→ PROBLEM STATEMENT
Work out how many lines of the listing hold the string "gender". Answer with that number alone.

→ SUPPLIED DATA
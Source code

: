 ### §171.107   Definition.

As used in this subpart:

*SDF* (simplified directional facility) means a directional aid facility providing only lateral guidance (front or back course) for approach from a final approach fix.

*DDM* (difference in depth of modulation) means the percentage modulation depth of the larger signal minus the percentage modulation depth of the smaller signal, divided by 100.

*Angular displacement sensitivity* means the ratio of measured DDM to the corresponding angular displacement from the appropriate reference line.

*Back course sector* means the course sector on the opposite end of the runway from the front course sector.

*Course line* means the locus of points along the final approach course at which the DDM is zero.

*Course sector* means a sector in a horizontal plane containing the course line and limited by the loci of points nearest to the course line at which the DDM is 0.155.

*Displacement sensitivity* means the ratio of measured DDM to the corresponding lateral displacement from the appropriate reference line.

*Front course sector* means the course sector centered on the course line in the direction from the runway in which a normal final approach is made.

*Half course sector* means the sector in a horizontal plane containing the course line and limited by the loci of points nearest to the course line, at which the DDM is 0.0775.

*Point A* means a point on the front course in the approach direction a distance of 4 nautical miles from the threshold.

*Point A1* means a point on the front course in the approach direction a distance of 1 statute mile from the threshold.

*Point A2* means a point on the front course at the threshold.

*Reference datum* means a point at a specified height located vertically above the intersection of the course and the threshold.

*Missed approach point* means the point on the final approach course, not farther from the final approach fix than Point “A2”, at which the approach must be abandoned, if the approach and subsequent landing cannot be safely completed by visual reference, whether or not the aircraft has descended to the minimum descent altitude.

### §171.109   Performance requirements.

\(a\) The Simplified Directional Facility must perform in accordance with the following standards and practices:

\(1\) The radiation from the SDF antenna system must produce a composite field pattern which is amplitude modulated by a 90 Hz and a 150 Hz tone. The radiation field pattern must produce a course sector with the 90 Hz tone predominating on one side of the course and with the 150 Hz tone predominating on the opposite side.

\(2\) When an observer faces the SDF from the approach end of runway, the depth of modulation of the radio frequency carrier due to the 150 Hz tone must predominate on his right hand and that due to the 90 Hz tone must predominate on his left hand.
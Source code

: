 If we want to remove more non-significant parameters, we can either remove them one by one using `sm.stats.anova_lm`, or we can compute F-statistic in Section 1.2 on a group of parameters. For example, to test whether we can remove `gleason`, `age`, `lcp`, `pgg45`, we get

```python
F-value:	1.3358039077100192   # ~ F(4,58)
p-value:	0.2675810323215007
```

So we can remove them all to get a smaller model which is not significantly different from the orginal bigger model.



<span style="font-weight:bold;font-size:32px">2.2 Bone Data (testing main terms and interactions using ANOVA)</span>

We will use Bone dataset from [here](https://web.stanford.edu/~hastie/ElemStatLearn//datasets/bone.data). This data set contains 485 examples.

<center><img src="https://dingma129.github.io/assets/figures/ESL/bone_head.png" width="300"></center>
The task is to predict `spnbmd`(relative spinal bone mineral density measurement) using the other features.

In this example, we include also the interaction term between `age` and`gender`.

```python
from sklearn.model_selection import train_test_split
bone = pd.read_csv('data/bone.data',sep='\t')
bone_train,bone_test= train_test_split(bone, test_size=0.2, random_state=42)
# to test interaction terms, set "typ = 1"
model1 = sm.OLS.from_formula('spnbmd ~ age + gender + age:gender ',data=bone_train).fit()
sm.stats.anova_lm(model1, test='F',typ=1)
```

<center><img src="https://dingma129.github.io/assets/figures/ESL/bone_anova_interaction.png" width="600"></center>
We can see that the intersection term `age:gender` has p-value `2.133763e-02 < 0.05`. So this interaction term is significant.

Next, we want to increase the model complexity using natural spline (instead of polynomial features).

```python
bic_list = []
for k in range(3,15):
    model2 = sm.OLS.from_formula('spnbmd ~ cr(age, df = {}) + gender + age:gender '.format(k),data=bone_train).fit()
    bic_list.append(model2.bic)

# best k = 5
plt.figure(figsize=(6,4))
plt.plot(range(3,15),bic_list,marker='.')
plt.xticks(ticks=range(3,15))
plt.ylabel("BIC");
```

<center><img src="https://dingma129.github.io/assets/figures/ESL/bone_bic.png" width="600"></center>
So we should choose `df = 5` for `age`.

→ RESPONSE AREA
4